(Stored data)
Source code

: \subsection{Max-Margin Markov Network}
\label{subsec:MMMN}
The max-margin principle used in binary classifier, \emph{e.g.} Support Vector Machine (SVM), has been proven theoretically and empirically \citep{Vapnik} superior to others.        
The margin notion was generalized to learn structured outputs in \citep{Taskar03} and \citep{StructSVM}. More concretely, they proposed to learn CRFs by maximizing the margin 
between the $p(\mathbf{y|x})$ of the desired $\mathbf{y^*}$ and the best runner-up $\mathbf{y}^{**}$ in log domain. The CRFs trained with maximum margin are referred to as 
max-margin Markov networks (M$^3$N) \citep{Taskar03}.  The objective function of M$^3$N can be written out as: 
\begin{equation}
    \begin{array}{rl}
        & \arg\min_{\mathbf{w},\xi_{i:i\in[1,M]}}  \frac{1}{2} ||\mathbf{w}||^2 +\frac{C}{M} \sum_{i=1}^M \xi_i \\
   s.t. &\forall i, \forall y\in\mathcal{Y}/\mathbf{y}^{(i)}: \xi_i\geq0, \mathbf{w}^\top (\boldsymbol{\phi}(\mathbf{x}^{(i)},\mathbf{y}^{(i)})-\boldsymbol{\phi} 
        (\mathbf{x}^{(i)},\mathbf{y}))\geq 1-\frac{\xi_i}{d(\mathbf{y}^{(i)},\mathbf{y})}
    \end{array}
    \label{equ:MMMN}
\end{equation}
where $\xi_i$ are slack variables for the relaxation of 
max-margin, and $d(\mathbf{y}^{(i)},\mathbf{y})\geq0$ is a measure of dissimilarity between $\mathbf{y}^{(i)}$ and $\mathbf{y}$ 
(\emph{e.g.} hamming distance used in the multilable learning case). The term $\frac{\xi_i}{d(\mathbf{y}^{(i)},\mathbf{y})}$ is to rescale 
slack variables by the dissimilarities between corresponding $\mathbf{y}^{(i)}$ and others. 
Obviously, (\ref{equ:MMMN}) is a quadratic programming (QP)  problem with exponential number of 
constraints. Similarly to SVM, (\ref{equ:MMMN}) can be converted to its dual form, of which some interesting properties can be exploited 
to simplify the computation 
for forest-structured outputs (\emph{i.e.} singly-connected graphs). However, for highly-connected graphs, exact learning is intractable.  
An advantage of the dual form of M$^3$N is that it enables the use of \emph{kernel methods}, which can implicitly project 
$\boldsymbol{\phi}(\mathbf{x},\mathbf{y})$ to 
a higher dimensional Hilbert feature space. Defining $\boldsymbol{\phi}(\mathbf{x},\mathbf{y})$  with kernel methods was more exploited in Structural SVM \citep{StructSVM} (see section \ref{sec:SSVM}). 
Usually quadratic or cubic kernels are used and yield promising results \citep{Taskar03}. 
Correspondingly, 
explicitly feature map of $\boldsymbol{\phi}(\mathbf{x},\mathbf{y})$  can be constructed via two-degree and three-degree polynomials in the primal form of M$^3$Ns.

Exercise requirements
Among the records above, find each line holding "structured" and list it.

Result for this task
The margin notion was generalized to learn structured outputs in \citep{Taskar03} and \citep{StructSVM}. More concretely, they proposed to learn CRFs by maximizing the margin 
for forest-structured outputs (\emph{i.e.} singly-connected graphs). However, for highly-connected graphs, exact learning is intractable.  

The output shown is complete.